付着する「ひっつき虫の量」は動物種や季節によって変化していた
10月と12月の付着調査の結果、植物7種、合計9033個の種子がはく製模型の体表に付着しました。
そして分析すると、「どの動物にどれだけひっつき虫が付着するのか」という疑問の答えは、植物種・動物種・季節の要素が複雑に絡み合ったものだと分かりました。

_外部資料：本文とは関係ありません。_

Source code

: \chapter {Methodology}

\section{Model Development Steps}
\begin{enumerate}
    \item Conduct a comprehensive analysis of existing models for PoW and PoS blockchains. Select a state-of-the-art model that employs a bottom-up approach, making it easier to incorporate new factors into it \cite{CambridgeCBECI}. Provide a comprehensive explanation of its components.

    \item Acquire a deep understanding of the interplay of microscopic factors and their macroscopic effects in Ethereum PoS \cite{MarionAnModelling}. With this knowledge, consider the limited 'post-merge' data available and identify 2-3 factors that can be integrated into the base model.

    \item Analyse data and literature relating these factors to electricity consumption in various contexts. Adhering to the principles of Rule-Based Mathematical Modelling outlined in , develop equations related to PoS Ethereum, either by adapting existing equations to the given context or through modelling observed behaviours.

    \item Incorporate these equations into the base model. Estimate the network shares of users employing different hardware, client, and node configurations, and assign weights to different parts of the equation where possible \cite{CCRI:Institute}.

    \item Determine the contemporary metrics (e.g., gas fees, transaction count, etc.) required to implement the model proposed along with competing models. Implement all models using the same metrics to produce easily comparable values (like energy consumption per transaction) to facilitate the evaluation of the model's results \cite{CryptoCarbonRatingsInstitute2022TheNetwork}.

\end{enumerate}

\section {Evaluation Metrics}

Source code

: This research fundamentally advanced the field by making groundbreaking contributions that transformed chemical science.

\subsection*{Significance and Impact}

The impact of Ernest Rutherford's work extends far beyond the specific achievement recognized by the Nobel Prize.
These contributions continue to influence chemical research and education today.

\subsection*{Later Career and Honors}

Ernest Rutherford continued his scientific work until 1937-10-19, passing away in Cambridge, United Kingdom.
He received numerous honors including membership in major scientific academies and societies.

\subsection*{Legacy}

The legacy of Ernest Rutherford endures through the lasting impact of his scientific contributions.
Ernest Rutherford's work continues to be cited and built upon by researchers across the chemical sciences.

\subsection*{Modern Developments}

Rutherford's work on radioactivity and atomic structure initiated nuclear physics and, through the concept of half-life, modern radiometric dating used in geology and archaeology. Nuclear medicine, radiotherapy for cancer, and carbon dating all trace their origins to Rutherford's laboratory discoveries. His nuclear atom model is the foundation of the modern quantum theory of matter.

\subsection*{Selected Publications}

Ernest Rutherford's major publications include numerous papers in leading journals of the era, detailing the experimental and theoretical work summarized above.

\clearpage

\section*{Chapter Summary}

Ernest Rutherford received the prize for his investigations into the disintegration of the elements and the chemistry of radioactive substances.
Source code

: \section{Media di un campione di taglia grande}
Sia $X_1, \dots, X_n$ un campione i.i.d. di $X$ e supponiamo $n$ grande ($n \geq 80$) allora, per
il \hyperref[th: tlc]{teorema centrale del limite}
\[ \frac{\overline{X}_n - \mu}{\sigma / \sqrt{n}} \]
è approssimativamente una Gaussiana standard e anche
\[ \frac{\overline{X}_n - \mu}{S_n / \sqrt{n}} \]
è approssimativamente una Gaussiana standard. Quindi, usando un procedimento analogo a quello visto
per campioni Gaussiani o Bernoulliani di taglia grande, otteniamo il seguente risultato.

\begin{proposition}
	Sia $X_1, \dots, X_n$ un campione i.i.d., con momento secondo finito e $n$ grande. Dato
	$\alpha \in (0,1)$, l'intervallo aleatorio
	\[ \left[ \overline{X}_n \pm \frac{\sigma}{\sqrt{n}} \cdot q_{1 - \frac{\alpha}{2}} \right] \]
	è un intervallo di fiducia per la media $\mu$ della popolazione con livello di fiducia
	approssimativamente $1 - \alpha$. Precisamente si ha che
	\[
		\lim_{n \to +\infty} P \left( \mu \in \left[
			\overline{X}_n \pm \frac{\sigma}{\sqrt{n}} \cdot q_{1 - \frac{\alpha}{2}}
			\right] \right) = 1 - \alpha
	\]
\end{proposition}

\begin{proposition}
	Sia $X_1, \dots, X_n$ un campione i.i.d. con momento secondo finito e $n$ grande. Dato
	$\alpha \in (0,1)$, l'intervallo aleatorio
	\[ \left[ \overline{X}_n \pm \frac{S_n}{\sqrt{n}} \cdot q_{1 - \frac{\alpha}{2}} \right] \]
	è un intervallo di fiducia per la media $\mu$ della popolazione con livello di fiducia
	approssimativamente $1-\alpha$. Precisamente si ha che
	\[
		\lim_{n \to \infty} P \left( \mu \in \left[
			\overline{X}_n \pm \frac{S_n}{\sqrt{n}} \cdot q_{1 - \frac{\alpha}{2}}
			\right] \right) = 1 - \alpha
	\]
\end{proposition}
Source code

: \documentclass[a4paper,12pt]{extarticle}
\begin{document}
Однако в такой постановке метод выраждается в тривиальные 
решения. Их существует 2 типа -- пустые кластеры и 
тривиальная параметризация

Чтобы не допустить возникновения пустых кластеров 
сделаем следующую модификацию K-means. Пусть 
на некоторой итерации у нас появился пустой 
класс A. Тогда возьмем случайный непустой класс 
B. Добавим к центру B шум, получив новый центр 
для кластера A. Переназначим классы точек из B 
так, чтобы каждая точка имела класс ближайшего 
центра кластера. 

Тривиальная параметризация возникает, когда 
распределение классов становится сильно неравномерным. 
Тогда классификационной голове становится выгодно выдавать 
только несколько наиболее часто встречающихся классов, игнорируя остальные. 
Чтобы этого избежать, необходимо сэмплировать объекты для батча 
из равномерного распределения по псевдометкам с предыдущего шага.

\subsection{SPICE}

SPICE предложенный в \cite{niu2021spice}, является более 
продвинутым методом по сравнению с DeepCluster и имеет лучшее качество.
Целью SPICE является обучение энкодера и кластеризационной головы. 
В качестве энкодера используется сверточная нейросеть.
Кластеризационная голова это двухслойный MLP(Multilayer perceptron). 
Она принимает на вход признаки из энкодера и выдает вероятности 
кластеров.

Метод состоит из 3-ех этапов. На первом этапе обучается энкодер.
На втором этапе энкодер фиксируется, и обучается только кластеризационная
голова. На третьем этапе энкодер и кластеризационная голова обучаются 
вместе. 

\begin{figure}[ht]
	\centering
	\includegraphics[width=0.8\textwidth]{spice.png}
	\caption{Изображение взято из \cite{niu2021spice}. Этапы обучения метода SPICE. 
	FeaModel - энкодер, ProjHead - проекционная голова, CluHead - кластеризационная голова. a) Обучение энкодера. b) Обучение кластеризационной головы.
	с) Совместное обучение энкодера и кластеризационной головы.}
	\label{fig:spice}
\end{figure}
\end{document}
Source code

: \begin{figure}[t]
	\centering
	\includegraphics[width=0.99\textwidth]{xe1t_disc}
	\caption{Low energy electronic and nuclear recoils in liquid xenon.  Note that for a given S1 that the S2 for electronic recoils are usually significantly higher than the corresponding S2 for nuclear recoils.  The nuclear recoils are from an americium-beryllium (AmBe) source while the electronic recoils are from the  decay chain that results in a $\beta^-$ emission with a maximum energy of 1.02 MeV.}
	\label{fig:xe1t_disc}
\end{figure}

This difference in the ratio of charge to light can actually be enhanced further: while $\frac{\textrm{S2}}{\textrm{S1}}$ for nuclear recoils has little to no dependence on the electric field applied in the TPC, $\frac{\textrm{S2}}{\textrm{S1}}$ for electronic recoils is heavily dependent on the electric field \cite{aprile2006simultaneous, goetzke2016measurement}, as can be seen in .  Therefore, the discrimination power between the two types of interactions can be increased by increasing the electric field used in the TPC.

例えばチヂミザサ(ササに似た植物。赤いノギの先の粘液で付着する)に注目した場合、10月にハクビシンに付着する割合は、キツネやアライグマと同様に大きいものの、12月になると極端に小さくなりました。
これは、植物が枯死することで茎が倒れ、種子の位置(高さ)が変化したことが原因だと考えられます。
基本的に種子の付着量には動物の「体毛の長さ」と「重複幅(種子が存在する位置と動物の体が重なる幅)」が影響します。
例えばイノコヅチ(長楕円形の葉を持つ植物。棘状の小苞で付着する)では、10月には動物の背丈の位置に種子が実っているので、多くの動物と接する機会が増え、結果手に種子の付着量は全ての動物で多くなっていました。
しかし12月になるとイノコヅチが枯死して、種子の位置は地面近くまで下がってしまいます。
すると付着できる動物が制限され、結果として体毛が長い動物にだけ多く付着するようになっていました。
このように種子が付着しにくい季節でも、ひっつき虫は体毛の長い動物種になら低い位置からでも集めるてもらうことができるようです。
具体的には在来種のキツネやタヌキが冬にひっつきやすい候補となりました。
しかし、調査によると在来種よりも外来種であるアライグマやハクビシンの方が種子を多く散布していたのです。
これらの結果は、多様な構造を持つそれぞれの「ひっつき虫」が、自身の特性や季節の変化に応じて、種子を散布してくれる動物種を変化させていることを意味します。
そして基本的には環境を乱す存在と考えられる外来種が、種子散布者にとっては重要な役割を果たすこともわかりました。これは今後も検証すべき問題となるでしょう。
ひっつき虫の生存戦略は、私たちが考えていた以上に複雑だったようです。
今後、動物ごとに「付着した種子がどこに落ちるのか」研究することで、種子の散布過程をより深く理解できるでしょう。
私たちは子供のころ、体中にひっつき虫が付着するのを見て、無邪気に笑っていたかもしれません。
しかし実のところ、植物たちの複雑で狡猾な生存戦略に「幼少期のヒト」として、知らず知らずのうちに組み込まれていたようです。